Lime and several of its rivals say they’ve started seeing increases in rides, first-time riders, or the length of trips in recent months. They’re also benefiting from looser regulations and plans by a number of cities to create lanes for electronic bikes and scooters.

But scooter rental businesses still have some fundamental issues to solve—namely, can they stop hemorrhaging money? When the pandemic hit, and many cities implemented shelter-in-place orders, the big losses they were piling on got even bigger after companies paused service in many cities and lost most of their customers.

In January, before the shelter-in-place orders, Lime had laid off about 100 employees and exited 12 cities to reduce its losses. Following the outbreak, the company laid off 80 more workers. In a somewhat similar pattern, Bird cut more than 450 employees since last year. Meanwhile, Lyft pulled its e-scooter operations out of six cities last year, eliminating 20 jobs in the process.

Ryan Citron, an analyst at research and consulting firm Guidehouse Insights, said though the pandemic may change how people get around, it doesn’t appear to have solved the bigger challenge scooter companies face: becoming profitable. They must still pay fees to operate in many cities, spend big money on recharging scooters, and offer deep discounts to lure new riders.

“I’m less rosy than the companies themselves, as far as the future is concerned,” said Citron. “The sticking point is on the economics side. Just because cities are more open to scooters doesn’t mean [companies are] going to be economically successful.”

Euwyn Poon, president of Spin, another scooter company, has a more optimistic view based on the data he’s seeing about ridership. The average duration of trips in a single month increased to nearly 22 minutes in May, up from 15 minutes during the same period last year. And as its business ramps up from the pandemic—Spin has resumed operations in 25 of the 70 cities it previously served—the company expects the trend to continue.
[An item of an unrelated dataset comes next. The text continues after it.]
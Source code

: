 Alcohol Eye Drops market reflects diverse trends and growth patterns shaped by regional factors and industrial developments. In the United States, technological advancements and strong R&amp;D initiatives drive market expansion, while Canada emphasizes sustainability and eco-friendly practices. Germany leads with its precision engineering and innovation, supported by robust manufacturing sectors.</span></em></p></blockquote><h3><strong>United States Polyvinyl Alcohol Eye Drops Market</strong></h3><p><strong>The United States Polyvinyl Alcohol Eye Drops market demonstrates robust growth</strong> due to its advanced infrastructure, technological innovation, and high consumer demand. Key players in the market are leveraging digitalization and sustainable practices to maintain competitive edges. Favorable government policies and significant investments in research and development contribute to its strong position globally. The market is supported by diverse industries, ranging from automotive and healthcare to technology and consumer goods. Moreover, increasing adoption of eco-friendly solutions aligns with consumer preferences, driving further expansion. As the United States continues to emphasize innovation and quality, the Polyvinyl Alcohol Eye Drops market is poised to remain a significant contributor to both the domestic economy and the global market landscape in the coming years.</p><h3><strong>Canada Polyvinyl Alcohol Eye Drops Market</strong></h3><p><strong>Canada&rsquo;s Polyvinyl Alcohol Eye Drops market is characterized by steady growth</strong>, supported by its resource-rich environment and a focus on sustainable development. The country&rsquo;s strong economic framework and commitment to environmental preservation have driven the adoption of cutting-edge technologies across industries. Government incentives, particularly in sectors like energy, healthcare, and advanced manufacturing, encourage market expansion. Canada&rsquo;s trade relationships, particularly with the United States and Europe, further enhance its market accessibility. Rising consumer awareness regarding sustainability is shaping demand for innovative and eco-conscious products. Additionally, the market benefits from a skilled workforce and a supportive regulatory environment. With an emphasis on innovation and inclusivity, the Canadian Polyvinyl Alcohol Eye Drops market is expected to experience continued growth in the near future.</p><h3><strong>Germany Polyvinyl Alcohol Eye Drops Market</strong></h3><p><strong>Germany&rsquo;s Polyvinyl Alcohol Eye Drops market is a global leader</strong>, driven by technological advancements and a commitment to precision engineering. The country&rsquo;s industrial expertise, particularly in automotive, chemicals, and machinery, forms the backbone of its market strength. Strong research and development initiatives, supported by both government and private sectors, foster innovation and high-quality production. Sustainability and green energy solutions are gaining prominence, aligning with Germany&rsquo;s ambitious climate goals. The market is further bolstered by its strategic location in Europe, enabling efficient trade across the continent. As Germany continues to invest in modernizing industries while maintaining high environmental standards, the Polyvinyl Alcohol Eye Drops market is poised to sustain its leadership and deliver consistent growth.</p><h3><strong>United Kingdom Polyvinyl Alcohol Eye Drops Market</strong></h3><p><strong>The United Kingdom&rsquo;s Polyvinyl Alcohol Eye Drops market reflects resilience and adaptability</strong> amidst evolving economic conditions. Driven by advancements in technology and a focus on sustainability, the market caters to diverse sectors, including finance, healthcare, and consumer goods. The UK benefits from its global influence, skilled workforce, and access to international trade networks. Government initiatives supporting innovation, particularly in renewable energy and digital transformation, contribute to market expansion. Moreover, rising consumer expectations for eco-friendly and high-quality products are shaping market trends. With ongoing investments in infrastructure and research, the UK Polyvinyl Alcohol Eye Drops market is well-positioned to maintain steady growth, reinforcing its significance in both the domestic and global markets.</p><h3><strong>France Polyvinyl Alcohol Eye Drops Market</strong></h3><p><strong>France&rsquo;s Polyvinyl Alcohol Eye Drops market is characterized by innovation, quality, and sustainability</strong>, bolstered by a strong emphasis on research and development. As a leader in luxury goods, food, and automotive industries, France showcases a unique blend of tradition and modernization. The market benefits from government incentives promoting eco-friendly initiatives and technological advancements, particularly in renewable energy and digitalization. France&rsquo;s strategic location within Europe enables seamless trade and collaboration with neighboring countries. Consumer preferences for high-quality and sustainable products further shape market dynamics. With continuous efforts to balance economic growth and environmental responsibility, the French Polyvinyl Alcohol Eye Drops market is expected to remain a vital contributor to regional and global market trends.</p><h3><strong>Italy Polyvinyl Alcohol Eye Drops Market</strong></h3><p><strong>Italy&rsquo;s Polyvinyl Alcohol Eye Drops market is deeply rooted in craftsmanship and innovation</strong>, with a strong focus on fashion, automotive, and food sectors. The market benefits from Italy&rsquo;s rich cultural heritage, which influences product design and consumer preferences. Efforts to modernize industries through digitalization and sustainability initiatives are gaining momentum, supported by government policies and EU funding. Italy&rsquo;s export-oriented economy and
“What that told us was people were using scooters for more functional purposes…to replace longer distance trips they would’ve taken on shared rides,” Poon said. “People were counting on it as a way to get around.”

Bird, which is operating in 50 of the 100 cities it served before the pandemic, is seeing a similar increase in time spent on rides. It also said it’s retaining more new customers than it did before the coronavirus. And since March 1, around the time some of the first domestic lockdowns were being considered, Bird has signed agreements to operate in 11 new cities, including Fort Lauderdale, Roanoke, and Tulsa.

But the biggest change that may help Bird’s business is that cities are relaxing rules to encourage the use of bikes and scooters. For example, London switched a test of scooter services it had planned to start a year earlier, while Milan, Paris, and Berlin all committed to creating temporary or potentially permanent bike lanes that can also be used by people riding scooters.

“[Cities are] realizing the benefits in ways they haven’t before,” said Rebecca Hannah, a spokeswoman for Bird. “That accelerates adoption. It broadens our audience.” 

Lime said the money it makes on each scooter per trip is up 30% from this time last year, reflecting the increase in the amount of time people rent its scooters. It’s also seen the number of new riders grow week over week since restarting service beginning in mid-April, doubling in cities including Dallas, Munich, and Paris, and quadrupling in Washington, D.C., but still below pre-pandemic levels.

Lime recently acquired Uber’s scooter and bike business, Jump, after Uber, under pressure to reduce its huge losses, started cutting back on money-losing ventures. Lime expects to become profitable, minus certain expenses, next year.

While scooter companies took a financial hit following the coronavirus outbreak, several say they’re hopeful about the future. “The way change happens is there are decades when nothing happens, and then there are weeks when decades happen,” Kraus of Lime said. “We’re in that moment” for bikes and scooters.